Indeed, just yesterday, the President re-launched his “cancer moonshot” initiative, “committing the nation to working toward reducing the death rate from cancer by at least 50% over the next 25 years.” He announced the formation of a “Cancer Cabinet” with representatives from practically every arm of government. Both the President and Vice President Harris spoke about losing loved ones to cancer.
And yet, one year in, the Administration hasn’t done the single easiest thing that could aid cancer treatment and cancer patients who are dying and will die—improving access to medical marijuana (the plant) and marijuana (the plant) research. A war against cancer includes fighting the disease on all fronts. That fight includes not only looking for cures. It includes making sure that cancer patients get adequate relief in their suffering. Maybe the Administration is opposed to recreational or adult-use marijuana or psilocybin or whatnot. I’m not here to debate that today. Regardless of how one feels on that issue, I cannot think of any good reason why any virtuous person at this moment in history —let alone a person who has lost someone to cancer—would oppose improving access to marijuana, the plant, by those who need it by doing nothing of consequence to remedy the current untenable situation.
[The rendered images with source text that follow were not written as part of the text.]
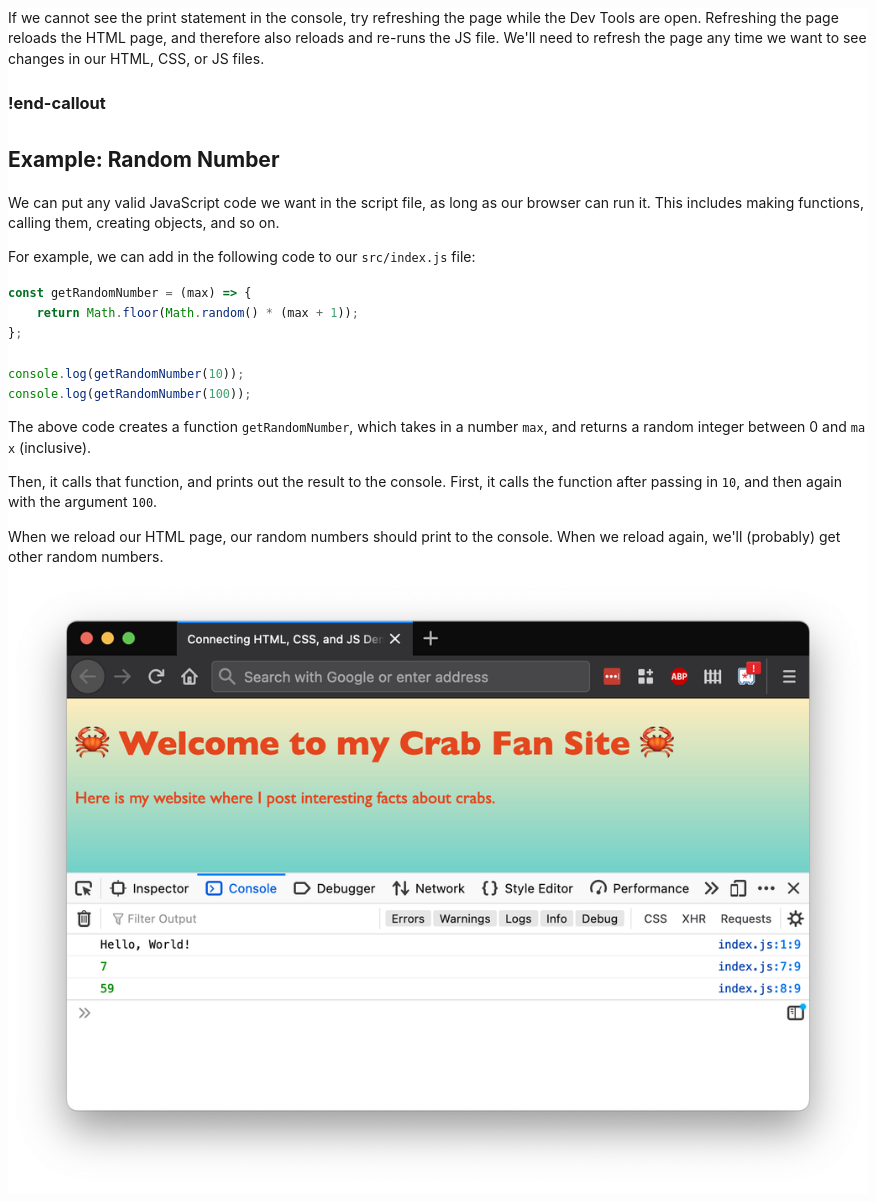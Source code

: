 If we cannot see the print statement in the console, try refreshing the page while the Dev Tools are open. Refreshing the page reloads the HTML page, and therefore also reloads and re-runs the JS file. We'll need to refresh the page any time we want to see changes in our HTML, CSS, or JS files.

### !end-callout

## Example: Random Number

We can put any valid JavaScript code we want in the script file, as long as our browser can run it. This includes making functions, calling them, creating objects, and so on.

For example, we can add in the following code to our `src/index.js` file:

```js
const getRandomNumber = (max) => {
    return Math.floor(Math.random() * (max + 1));
};

console.log(getRandomNumber(10));
console.log(getRandomNumber(100));
```

The above code creates a function `getRandomNumber`, which takes in a number `max`, and returns a random integer between 0 and `max` (inclusive).

Then, it calls that function, and prints out the result to the console. First, it calls the function after passing in `10`, and then again with the argument `100`.

When we reload our HTML page, our random numbers should print to the console. When we reload again, we'll (probably) get other random numbers.

![Browser Dev Tools console opened, with the results of getRandomNumber printed to the console: 7 and 59](../assets/adding-behavior_connecting-html-css-js_random.png)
Marijuana reform (or reform involving controlled substances more generally) is a promising agent for relieving suffering for cancer patients. The evidence isn’t double-blind placebo Phase III clinical trial caliber, but is nonetheless overwhelming. Even if you took the extreme position that all marijuana is good for is getting high, what good argument can be made against letting terminally ill cancer patients in tremendous pain get high? And yet, marijuana reform doesn’t appear to be a part of the cancer moonshot. The Biden-Harris administration promised bare marijuana rescheduling from Schedule I to II. It hasn’t even done that.
That returns us back to the essential point of the essay and a major point of this newsletter. Federal drug law and the CSA isn’t a commandment Congress fixed in 1970 stone that the government is stuck with today and bound to follow. In fact, federal drug policy is a constant choice. Certainly, Congress can change the framework legislatively. But in 1970, Congress wrote the CSA to be flexible and capable of changing with the times and gave our government the tools to adapt federal law through the administrative process. Over time, however, that feature was forgotten.
So unlike vaccine mandates and other “executive order” type quasi-legislative initiatives, rescheduling marijuana or other substances is the one thing the executive branch can, without question, do unilaterally without the assistance of Congress. It is hardcoded into the CSA. Rightly or wrongly, the American people are souring on the Biden presidency. Mildly reforming drug policy—certainly delivering on easy campaign promises—isn’t just a decent thing to do, it is low-hanging political fruit.
But maybe the music isn’t in them. Or at least, not yet.
True to form, 15 years later, of course, Gingrich would sponsor the Drug Importer Death Penalty Act of 1996.